Speaker
Description
The Extreme Light Infrastructure – Nuclear Physics (ELI NP) facility in Măgurele, Romania, operates the world’s most powerful laser system, capable of delivering two 10-PW pulses per minute. This facility is at the forefront of cutting-edge research in laser-driven particle acceleration and high-energy nuclear physics. To advance these fields, our group relies extensively on large-scale numerical simulations performed on the Karolina supercomputer at IT4Innovations.
We present an overview of the pivotal role of these simulations in supporting and guiding experimental research at ELI NP, with emphasis on three key areas:
1. Ion acceleration: from double-layer targets. Three-dimensional simulations reveal the sequence of physical effects, including pulse intensification in near-critical density plasmas via self-focusing, and the interplay of acceleration mechanisms such as hole-boring or light-sail radiation pressure acceleration, and target normal sheath acceleration. Together, these processes enable the acceleration of protons to energies exceeding 500 MeV, with energy spectra that fall off more slowly than exponentially.
2. Generation of monochromatic carbon ion bunches: We developed a laser-plasma source of narrow-band carbon ion bunches using the “peeler” scheme, in which an ultraintense laser pulse irradiates a thin foil from its edge. Such sources are of particular interest for applications in medical therapy.

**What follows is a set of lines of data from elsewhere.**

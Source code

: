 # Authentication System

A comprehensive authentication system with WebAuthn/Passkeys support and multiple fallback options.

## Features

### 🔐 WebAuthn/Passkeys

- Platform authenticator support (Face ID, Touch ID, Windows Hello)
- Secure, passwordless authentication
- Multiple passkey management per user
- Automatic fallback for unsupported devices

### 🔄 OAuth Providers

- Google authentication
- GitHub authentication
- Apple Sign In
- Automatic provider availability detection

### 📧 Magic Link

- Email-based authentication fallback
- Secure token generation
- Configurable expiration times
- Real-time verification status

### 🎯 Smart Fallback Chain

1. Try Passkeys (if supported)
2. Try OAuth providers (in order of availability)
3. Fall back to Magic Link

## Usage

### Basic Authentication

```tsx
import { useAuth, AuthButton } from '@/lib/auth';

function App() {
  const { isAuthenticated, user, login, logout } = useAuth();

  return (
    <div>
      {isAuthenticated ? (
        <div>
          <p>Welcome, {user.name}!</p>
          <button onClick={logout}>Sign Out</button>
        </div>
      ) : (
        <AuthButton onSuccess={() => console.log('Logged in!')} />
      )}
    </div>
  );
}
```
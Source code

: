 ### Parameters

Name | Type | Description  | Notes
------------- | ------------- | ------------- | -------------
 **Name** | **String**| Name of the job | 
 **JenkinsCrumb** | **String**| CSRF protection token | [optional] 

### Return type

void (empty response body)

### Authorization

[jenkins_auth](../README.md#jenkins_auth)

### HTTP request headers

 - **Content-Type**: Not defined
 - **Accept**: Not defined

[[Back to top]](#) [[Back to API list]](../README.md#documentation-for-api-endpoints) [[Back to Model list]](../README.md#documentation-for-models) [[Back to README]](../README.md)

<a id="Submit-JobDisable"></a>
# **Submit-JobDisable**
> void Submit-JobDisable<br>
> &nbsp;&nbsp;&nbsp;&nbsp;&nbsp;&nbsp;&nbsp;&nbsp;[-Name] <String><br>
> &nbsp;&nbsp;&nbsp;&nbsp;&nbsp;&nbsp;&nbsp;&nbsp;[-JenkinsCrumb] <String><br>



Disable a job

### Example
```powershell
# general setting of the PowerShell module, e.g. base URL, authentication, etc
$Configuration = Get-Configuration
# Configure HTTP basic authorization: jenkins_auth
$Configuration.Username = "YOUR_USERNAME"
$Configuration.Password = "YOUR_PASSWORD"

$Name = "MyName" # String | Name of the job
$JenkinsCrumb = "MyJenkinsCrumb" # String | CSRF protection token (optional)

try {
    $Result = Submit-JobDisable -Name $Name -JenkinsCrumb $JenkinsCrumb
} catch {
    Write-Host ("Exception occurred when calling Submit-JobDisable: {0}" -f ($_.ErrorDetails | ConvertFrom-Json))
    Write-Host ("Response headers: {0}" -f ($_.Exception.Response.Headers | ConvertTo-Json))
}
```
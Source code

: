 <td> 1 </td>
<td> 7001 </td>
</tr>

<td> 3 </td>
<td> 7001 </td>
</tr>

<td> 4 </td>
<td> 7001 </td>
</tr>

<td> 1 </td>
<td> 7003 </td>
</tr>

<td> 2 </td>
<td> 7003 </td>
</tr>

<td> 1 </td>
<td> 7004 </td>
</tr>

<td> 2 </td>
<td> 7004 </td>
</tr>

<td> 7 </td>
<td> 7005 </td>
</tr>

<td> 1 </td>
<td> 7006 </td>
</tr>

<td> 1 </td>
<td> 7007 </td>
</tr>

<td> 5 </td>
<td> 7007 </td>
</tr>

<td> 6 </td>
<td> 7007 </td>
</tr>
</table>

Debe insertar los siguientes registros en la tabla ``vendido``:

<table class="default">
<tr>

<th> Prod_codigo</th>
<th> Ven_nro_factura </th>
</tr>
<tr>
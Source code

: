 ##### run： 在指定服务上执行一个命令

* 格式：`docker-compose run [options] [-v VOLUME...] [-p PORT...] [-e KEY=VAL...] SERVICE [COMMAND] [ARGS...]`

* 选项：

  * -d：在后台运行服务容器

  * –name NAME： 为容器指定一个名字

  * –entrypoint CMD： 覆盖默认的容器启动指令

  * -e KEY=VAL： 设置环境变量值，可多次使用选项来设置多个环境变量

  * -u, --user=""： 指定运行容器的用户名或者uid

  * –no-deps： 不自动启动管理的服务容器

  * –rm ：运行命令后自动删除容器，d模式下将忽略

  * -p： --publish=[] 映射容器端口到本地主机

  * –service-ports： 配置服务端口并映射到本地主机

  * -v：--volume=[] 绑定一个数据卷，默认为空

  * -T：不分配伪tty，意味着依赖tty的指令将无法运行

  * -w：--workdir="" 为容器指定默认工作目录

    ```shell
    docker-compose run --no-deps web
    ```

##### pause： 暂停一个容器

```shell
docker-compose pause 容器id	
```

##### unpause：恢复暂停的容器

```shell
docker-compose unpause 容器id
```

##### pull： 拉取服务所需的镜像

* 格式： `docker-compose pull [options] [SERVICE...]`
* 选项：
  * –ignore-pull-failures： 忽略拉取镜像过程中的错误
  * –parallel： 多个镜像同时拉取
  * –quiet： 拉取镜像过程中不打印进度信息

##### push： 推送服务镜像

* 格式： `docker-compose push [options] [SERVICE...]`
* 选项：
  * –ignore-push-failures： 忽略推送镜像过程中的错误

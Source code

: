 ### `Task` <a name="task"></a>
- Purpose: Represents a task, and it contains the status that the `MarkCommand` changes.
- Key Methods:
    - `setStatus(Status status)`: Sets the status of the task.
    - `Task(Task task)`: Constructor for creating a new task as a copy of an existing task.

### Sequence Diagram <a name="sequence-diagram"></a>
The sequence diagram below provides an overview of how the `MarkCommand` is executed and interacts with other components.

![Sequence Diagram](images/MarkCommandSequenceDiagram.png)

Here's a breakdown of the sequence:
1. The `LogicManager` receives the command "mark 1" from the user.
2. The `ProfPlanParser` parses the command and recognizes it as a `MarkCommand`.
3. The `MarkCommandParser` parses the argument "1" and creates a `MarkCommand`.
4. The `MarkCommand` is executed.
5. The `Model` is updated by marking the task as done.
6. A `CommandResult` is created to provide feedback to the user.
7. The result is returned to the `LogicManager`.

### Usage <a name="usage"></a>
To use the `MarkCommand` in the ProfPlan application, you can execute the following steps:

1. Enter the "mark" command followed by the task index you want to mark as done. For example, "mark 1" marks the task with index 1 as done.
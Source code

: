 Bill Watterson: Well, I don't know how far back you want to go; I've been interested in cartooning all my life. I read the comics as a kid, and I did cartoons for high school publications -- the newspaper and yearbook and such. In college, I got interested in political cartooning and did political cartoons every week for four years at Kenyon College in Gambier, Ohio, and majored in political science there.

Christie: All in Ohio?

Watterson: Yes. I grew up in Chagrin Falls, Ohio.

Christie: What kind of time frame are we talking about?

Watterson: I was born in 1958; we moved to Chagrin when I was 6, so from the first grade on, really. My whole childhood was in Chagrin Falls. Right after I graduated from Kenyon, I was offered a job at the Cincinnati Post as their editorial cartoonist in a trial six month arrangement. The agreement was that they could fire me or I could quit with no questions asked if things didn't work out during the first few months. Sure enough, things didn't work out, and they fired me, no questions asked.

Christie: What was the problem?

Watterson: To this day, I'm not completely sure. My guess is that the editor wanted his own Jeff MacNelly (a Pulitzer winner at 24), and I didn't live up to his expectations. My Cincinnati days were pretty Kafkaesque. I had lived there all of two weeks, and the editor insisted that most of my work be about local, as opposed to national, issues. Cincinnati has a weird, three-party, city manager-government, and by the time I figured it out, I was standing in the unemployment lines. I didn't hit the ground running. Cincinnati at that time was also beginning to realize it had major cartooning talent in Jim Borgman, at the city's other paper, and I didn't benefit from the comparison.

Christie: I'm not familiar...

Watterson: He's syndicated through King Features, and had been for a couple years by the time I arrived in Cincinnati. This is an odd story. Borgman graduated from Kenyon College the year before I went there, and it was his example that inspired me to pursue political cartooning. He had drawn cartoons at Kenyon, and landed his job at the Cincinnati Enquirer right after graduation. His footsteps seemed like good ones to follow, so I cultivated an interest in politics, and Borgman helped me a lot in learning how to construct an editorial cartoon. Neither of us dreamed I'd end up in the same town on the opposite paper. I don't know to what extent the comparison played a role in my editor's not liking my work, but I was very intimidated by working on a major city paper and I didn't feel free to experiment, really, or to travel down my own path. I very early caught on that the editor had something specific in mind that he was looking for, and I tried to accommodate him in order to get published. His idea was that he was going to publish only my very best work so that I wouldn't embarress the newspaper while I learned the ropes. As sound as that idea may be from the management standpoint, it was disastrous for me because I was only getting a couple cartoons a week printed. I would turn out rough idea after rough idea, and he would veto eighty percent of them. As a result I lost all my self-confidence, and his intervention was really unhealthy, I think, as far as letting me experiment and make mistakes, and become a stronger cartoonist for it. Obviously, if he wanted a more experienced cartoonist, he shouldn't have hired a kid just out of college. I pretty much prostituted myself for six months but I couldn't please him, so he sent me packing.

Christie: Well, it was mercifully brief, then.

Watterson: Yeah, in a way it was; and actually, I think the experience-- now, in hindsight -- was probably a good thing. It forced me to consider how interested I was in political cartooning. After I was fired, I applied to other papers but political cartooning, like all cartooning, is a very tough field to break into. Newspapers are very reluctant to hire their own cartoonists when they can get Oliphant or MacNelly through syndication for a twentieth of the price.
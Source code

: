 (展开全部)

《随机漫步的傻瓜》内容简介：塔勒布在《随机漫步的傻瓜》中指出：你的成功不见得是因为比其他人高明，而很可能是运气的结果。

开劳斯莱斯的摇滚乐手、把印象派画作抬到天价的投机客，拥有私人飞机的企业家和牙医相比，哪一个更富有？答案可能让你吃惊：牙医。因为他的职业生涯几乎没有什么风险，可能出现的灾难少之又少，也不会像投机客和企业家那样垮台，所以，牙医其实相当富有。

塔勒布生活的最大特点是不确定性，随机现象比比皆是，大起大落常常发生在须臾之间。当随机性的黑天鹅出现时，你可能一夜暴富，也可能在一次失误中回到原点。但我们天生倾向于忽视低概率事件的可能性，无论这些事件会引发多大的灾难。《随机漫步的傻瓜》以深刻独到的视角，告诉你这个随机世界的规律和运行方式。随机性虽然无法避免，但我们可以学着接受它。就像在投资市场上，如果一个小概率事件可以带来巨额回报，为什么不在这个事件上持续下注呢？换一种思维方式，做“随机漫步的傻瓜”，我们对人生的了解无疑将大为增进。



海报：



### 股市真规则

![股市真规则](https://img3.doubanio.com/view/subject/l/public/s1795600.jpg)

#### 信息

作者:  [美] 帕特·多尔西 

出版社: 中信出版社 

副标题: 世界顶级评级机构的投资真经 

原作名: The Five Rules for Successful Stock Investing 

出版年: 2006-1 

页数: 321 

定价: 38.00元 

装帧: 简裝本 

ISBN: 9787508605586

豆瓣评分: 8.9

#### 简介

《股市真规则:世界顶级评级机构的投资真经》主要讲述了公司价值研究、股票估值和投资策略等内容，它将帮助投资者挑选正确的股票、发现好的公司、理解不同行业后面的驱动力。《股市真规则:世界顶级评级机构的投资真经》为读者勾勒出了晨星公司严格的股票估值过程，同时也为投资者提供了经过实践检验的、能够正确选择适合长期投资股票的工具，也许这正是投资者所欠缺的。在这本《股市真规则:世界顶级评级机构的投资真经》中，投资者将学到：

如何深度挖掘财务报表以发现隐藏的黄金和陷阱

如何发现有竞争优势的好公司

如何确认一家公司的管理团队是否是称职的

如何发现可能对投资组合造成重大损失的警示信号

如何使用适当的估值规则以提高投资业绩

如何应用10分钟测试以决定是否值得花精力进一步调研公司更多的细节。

3. Electron acceleration: We proposed a novel regime of laser wakefield acceleration in which nearly half of the laser pulse energy can be converted into broad-spectrum electron bunches. These beams can be employed directly or used to generate secondary bremsstrahlung radiation and tertiary particles such as neutrons.
The synergy between groundbreaking experiments at ELI NP and high-performance simulations at Karolina enables us to push the boundaries of knowledge in nuclear physics, laser-driven particle acceleration, and astrophysics. Numerical modeling not only validates experimental designs but also uncovers new opportunities and applications in fundamental research, industry, and medicine.